Chicago opera lovers caught their first glimpse of Russian tenor Vladimir Galouzine nine years ago on a balmy September night at the Petrillo Music Shell.

It was a free concert Sept. 9, 2000, sponsored by Lyric Opera of Chicago, the first of what would become the annual concerts offered each fall on the city’s lakefront with luxurious samplings of opera’s greatest hits.

Much buzz attended the Chicago debut of Galouzine, a favorite of Valery Gergiev, the director of the Maryinsky Theater in St. Petersburg, Russia. Galouzine, who had already made his Metropolitan Opera debut, was an unprepossessing figure as he strode onstage, with the stereotypical operatic tenor’s short, hefty stature.

But when he launched into Nessun dorma from Puccini’s Turandot, the audience began to stir. Here, with his warm, open voice, was an artist with the real goods. A few weeks later, when Galouzine made his Lyric stage debut as the tortured Gherman in a new production of Tchaikovsky’s Queen of Spades, audiences were equally excited.
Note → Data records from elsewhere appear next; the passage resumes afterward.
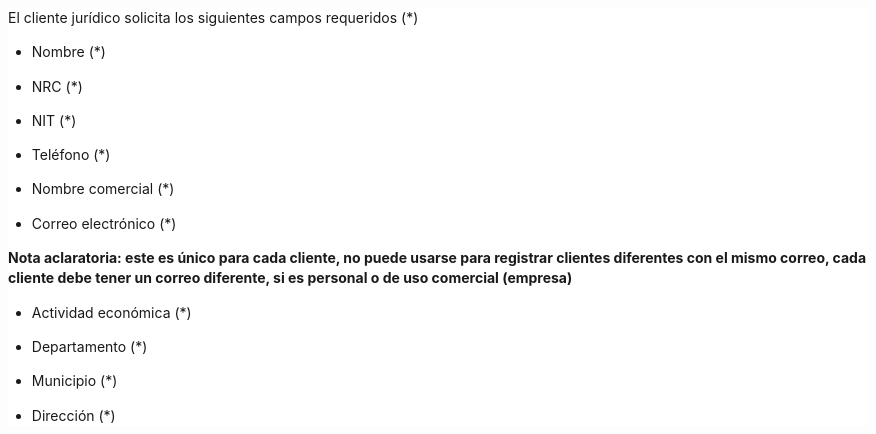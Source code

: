 El cliente jurídico solicita los siguientes campos requeridos (*)

-	Nombre (*)

-	NRC (*)

-	NIT (*)

-	Teléfono (*)

-	Nombre comercial (*)

-	Correo electrónico (*)

**Nota aclaratoria: este es único para cada cliente, no puede usarse para registrar clientes diferentes con el mismo correo, cada cliente debe tener un correo diferente, si es personal o de uso comercial (empresa)**

-	Actividad económica (*)

-	Departamento (*)

-	Municipio (*)

-	Dirección (*)

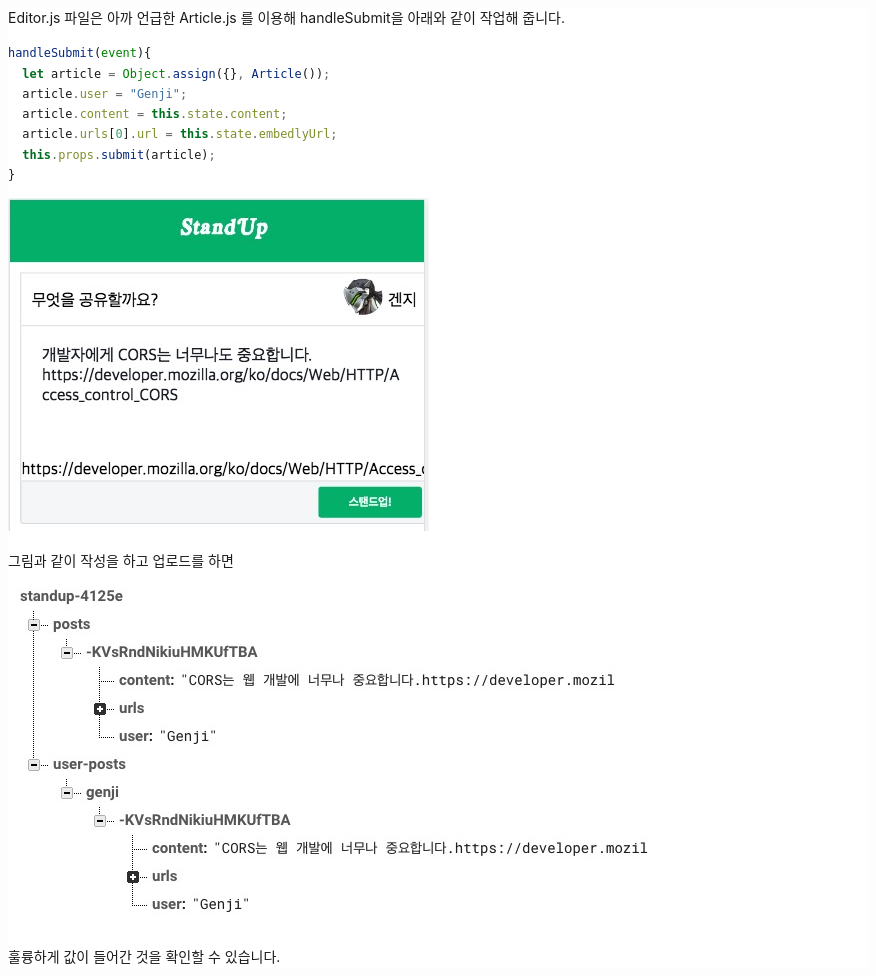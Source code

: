 Editor.js 파일은 아까 언급한 Article.js 를 이용해 handleSubmit을 아래와 같이 작업해 줍니다.
```JavaScript
handleSubmit(event){
  let article = Object.assign({}, Article());
  article.user = "Genji";
  article.content = this.state.content;
  article.urls[0].url = this.state.embedlyUrl;
  this.props.submit(article);
}
```

![Serverless_firebase13](./doc_img/Serverless_firebase13.jpg)

그림과 같이 작성을 하고 업로드를 하면
![Serverless_firebase14](./doc_img/Serverless_firebase14.jpg)

훌륭하게 값이 들어간 것을 확인할 수 있습니다.
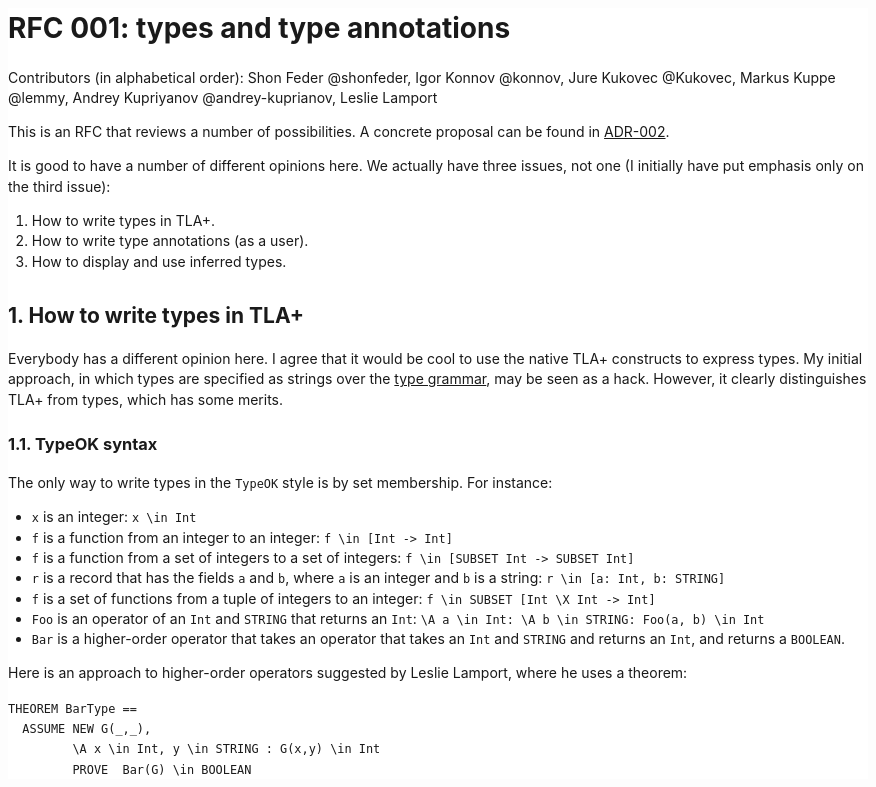 # RFC 001: types and type annotations

Contributors (in alphabetical order): Shon Feder @shonfeder,
    Igor Konnov @konnov, Jure Kukovec @Kukovec,
    Markus Kuppe @lemmy, Andrey Kupriyanov @andrey-kuprianov, Leslie Lamport

This is an RFC that reviews a number of possibilities.
A concrete proposal can be found in [ADR-002](002adr-types.md).


It is good to have a number of different opinions here. We
actually have three issues, not one (I initially have put emphasis only on the
third issue):

1. How to write types in TLA+.
1. How to write type annotations (as a user).
1. How to display and use inferred types.

## 1. How to write types in TLA+

Everybody has a different opinion here. I agree that it would be cool to use
the native TLA+ constructs to express types. My initial approach, in which
types are specified as strings over the [type grammar](#typesAsStrings), may be
seen as a hack.  However, it clearly distinguishes TLA+ from types, which has
some merits.

<a name="typesAsTypeOk"></a>
### 1.1. TypeOK syntax

The only way to write types in the `TypeOK` style is by set membership.
For instance:

* `x` is an integer: `x \in Int`
* `f` is a function from an integer to an integer: `f \in [Int -> Int]`
* `f` is a function from a set of integers to a set of integers:
    `f \in [SUBSET Int -> SUBSET Int]`
* `r` is a record that has the fields `a` and `b`, where `a` is an integer
    and `b` is a string: `r \in [a: Int, b: STRING]`
* `f` is a set of functions from a tuple of integers to an integer:
    `f \in SUBSET [Int \X Int -> Int]`
* `Foo` is an operator of an `Int` and `STRING` that returns an `Int`:
    `\A a \in Int: \A b \in STRING: Foo(a, b) \in Int`
* `Bar` is a higher-order operator that takes an operator that takes
    an `Int` and `STRING` and returns an `Int`, and returns a `BOOLEAN`.

Here is an approach to higher-order operators suggested by Leslie Lamport,
where he uses a theorem:

```tla
THEOREM BarType ==
  ASSUME NEW G(_,_),
         \A x \in Int, y \in STRING : G(x,y) \in Int
         PROVE  Bar(G) \in BOOLEAN
```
It would be the start of a beautiful friendship between Lyric Opera and the gifted Galouzine. He returned in 2005 as Des Grieux in a new production of Puccini’s Manon Lescaut opposite Karita Mattila, in 2006 as Calaf for a revival of the David Hockney production of Turandot, and last season as Canio in Leoncavallo’s Pagliacci.

Galouzine is back in Chicago to open another Lyric season. This Saturday he sings Cavaradossi in a revival of Tosca starring Deborah Voigt in the title role and American baritone James Morris as Scarpia.

That the 53-year-old Galouzine ended up as one of the world’s leading operatic tenors is something of a miracle. Growing up in a small Russian town 300 miles from Novosibirsk, site of the nearest opera house, he dreamed of becoming a pop singer. He was in the army before he saw his first live opera, Boris Godunov. Smitten, he learned several of Russian opera’s major bass roles. When he began studying seriously, his teachers thought he would be a baritone.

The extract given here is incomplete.